User-Agent: Mozilla/5.0 (Windows NT 6.1; Win64; x64; rv:102.0) Gecko/20100101
 Thunderbird/102.2.2
Cancel-Lock: sha1:dCthbjdVN4rmtOCNOaYVkgt6gbs=
In-Reply-To: <v68tfj$3abt3$1@dont-email.me>
Content-Language: en-US
Bytes: 8224

On 7/5/2024 6:46 AM, BillGill wrote:
> I have a large paper library.  I am also getting old.

Ditto -- on both counts.  When I moved here, I had *80*
"xerox paper" cartons (the sort that hold ten 500 sheet reams)
full of just paperback novels.  The older paperbacks were tiny
things -- maybe 250pp.  So, I would read several each week.
(Having bought the title, it was silly not to KEEP it)
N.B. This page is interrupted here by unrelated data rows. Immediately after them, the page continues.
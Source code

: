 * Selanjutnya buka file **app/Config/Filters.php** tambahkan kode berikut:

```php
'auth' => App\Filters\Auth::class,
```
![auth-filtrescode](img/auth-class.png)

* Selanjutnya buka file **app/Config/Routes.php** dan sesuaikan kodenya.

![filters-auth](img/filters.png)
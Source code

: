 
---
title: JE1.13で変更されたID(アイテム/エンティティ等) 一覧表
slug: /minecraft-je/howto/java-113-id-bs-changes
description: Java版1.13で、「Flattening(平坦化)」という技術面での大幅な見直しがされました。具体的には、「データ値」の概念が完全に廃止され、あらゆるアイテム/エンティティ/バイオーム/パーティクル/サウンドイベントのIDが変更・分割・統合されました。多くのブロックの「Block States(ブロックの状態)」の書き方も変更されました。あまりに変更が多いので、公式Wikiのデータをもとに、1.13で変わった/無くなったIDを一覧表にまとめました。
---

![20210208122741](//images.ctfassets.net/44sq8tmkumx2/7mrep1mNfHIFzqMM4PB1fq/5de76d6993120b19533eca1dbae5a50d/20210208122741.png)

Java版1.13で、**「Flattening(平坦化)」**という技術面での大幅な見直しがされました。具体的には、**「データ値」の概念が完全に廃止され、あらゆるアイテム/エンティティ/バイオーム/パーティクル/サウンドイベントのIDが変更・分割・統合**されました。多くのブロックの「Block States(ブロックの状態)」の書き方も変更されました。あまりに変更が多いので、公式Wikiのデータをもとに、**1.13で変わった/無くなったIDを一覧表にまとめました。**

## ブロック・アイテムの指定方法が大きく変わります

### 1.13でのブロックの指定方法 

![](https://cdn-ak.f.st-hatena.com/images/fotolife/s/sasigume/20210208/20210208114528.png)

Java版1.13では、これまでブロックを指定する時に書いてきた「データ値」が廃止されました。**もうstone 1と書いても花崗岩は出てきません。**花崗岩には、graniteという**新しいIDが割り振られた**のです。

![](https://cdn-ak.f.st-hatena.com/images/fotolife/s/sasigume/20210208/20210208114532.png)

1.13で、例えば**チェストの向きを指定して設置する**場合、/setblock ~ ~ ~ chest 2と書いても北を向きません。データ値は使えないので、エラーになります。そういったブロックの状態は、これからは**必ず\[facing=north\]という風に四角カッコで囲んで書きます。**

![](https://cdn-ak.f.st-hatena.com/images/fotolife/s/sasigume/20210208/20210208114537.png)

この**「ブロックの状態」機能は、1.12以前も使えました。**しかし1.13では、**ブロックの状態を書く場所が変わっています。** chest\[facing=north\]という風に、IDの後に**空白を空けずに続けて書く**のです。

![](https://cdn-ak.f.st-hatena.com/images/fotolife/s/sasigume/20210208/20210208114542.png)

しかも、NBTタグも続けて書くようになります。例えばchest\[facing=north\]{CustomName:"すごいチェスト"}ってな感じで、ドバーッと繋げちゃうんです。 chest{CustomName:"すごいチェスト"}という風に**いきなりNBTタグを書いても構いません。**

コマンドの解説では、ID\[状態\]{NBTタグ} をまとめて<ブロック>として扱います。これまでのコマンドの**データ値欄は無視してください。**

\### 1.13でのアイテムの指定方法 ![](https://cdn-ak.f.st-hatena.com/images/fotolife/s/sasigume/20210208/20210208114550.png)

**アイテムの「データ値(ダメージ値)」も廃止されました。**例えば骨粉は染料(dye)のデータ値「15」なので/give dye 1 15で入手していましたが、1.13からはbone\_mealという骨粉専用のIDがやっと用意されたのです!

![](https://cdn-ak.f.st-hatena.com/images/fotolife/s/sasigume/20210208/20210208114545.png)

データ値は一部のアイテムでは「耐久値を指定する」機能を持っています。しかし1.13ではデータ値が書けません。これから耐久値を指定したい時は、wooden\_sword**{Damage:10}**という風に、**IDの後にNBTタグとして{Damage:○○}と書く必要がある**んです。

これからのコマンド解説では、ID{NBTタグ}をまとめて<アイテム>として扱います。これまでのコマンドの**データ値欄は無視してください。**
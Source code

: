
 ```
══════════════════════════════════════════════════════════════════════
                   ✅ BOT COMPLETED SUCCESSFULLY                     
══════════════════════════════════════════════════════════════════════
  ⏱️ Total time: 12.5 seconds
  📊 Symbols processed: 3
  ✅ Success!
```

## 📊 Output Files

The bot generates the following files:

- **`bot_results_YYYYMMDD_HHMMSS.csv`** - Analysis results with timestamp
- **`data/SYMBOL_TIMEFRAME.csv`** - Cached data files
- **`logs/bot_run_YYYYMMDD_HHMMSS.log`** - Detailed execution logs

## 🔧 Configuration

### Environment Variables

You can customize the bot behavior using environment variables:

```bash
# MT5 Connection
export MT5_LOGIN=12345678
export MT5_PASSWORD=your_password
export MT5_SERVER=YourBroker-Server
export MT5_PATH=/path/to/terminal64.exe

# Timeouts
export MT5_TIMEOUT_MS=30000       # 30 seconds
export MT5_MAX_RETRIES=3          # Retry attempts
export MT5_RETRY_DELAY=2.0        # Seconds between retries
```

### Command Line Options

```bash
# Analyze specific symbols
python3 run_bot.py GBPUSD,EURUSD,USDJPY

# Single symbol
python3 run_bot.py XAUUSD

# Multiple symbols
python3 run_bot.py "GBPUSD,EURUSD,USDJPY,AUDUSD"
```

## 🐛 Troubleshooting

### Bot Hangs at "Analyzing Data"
> I may have to go into some sort of assisted living
> when I can't go on living by myself.  When I do I will
> not be able to take my library with me.  So I have

In my case, I simply didn't have the room for all that paper.
Yet, wanted to retain access to the *content* as I am often
looking for some story that I'd read "some time ago" and one
easy way to find it is to look through MY titles (if I read
it, I still *have* it!)

> been building a digital library.  Most books that I have
> are available in digital format.  But I realized that many
> of the older books are not available.  They are mainly fiction,
> mysteries, SF, even a few romances.  And mostly from
> the time when books were mostly a one time event.  A

Agreed.  Or, are oddball titles:  _Mouthsounds_, _Ben & Jerry's
Ice Cream & Dessert Book_, _Joyce Chen Cookbook_, _The Fabulous
Furry Freak Brothers in 'The Idiots Abroad'_, _TeXniques_,
_Optimal Strategy for Pai Gow Poker_, etc.  Adopting the PDF
container means I can preserve any illustrations in the texts,
as well.

I also scan paper documents ("research papers") that are no longer
available on-line.  And, a variety of different "manuals" (I had a
few cubic feet of MULTICS manuals that now occupy zero space on my
shelf!  :> )    These tend to be larger page sizes so I need to
view them on a larger screen than my eReaders -- I will eventually
buy an oversized tablet to use for this (instead of my monitors).

Thankfully, a lot of other "reference" titles were published
in "Perfect" bindings.  As with the paperbacks, it's easy to chop
the binding edge off of the book (I have a paper cutter that will
cut up to a 1" thick stack of paper, "straight" -- the "slicing"
kind will leave you with different size pages!).  Anything too
thick for the cutter is manually cut (or "sliced" with a box cutter)
along the *inside* of the binding to produce 1" thick chunks.

Then, place the stack on the scanner and let it scan them,
sequentially (both sides) to TIFFs and package those in PDFs.
If all of the pages are similar size (true for most things
except service manuals with larger fold-outs) *and* the
same "type" (i.e., all B&W print instead of some "color
inserts"), then they can be scanned pretty quickly.  I think
the main scanner that I use does 20 or 30 double-sided pages
per minute.

(If I have to scan an 11x17 "fold out", I have to do so on a manual,
flatbed scanner -- which takes MINUTES by the time you set the ONE
page in place)

The "small" scanner claims I have scanned 94931 double-sided sheets
(i.e., ~190K images)

For the already small page size (of old paperbacks), my
eReaders can display PDFs at full size -- or larger.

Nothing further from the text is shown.